Isobaric Tags for Relative and Absolute Quantitation Labeling and Reversed-Phase Chromatography

The sample labeling is shown in Table 3. The methods of sample digestion, iTRAQ labeling, and high pH ultra-performance liquid chromatography (UPLC) were described in previous studies (Wang et al., 2017). After reduction, alkylation, and trypsin digestion, the peptides were dried by vacuum and dissolved by 0.5 M of triethylammonium bicarbonate (TEAB). iTRAQ reagent (AB SCIEX, Redwood City, CA, United States; Lot. 4390812) was added to each tube and incubated at room temperature for 2 h. Equal amounts of labeled products were mixed in one tube and drained by vacuum concentrator. The peptides were dissolved in UPLC loading buffer (2% acetonitrile, adjusted to pH 10 with ammonia) and loaded on a reversed-phase C18 column (ACQUITY UPLC BEH C18 Column 1.7 μm, 2.1 mm × 150 mm, Waters Corporation, Milford, MA, United States) and fractionated by a ultra-high-performance LC (UHPLC) system (Thermo Scientific Vanquish Flex, Thermo Fisher Scientific, United States) at a flow rate of 200 μl/min. Then fractions were collected for LC–mass spectrometry (MS)/MS analysis.

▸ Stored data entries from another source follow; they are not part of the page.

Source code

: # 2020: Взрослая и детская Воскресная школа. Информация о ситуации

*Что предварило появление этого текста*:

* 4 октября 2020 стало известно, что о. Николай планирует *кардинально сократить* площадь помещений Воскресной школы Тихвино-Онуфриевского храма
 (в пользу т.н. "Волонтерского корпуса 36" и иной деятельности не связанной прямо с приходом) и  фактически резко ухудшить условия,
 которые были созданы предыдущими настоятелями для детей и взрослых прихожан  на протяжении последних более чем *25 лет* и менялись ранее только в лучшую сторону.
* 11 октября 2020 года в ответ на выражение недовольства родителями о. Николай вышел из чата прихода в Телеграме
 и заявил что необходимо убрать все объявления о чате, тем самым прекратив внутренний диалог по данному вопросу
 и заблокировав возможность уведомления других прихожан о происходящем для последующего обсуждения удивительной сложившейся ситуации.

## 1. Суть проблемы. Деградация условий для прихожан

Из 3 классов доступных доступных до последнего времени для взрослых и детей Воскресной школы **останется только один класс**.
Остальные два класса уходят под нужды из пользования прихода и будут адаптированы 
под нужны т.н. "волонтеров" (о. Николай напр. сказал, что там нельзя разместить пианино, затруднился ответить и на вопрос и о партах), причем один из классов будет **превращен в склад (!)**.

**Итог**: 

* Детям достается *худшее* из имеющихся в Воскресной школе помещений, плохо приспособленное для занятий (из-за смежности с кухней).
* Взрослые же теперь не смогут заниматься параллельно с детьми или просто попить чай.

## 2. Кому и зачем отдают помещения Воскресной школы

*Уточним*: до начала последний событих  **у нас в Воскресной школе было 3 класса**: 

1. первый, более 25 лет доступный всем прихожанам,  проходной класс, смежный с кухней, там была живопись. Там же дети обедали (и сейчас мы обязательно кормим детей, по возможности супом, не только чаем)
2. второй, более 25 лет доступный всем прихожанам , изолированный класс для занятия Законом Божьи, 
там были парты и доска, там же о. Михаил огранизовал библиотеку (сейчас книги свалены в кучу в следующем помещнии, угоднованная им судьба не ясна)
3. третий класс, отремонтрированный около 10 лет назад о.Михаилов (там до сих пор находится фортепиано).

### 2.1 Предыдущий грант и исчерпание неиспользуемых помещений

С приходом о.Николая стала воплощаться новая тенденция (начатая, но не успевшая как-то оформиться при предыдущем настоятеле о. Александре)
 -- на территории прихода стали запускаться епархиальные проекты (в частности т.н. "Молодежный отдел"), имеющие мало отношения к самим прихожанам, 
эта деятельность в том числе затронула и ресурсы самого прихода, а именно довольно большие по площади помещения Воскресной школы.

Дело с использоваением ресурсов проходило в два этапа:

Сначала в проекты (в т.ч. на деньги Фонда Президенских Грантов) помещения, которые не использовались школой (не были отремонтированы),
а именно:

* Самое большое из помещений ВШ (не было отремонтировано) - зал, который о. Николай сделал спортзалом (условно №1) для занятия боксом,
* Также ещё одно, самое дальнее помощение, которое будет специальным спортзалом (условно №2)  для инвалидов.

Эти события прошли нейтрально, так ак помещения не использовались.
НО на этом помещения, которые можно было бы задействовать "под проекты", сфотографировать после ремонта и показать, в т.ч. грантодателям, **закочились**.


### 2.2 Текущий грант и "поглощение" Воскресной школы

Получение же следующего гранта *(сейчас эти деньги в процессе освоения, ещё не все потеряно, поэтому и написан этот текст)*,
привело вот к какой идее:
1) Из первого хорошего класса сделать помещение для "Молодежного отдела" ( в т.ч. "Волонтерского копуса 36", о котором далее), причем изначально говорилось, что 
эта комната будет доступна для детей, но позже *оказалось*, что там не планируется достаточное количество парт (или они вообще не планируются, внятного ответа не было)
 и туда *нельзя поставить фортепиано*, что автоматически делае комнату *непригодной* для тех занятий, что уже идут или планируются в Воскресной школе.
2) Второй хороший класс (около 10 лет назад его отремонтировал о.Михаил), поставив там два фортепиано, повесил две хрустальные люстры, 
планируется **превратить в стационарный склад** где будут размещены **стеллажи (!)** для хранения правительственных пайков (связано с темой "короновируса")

Liquid Chromatography Coupled With Tandem Mass Spectrometry Analysis

The fractions were then separated by EASY-nLC 1200 (Thermo Fisher Scientific, United States) and connected to Q_Exactive HF-X (Thermo Fisher Scientific, United States). Briefly, the peptides were separated by a C18 column (75 μm × 25 cm, Thermo Fisher Scientific, United States) in a linear gradient, from 0.1% formic acid/2% acetonitrile to 0.1% formic acid/80% acetonitrile at 200 nl/min for 120 min. A single Orbitrap MS scan from 350 to 1,500 m/z at a resolution of 60,000 with AGC set at 3e6 was followed by up to 20 ms/ms scans at a resolution of 15,000 with AGC set at 5e4. The top 20 were selected for fragmentation per cycle with dynamic exclusion time of 20 s.

Protein Identification

The raw data were analyzed using ProteomeDiscovererTM Software 2.4 (Thermo Fisher Scientific, United States) and the NCBInr and SwissProt/UniProt sequence databases. A standard parameter set was used for the search, including Cys alkylation by iodoacetamide, dynamic modifications (oxidation, acetyl, iTRAQ8plex, Met-loss, Met-loss+Acetyl), Homo sapiens, and trypsin digestion [max. missed cleavage sites ≤2; false discovery rate (FDR) ≤ 0.01].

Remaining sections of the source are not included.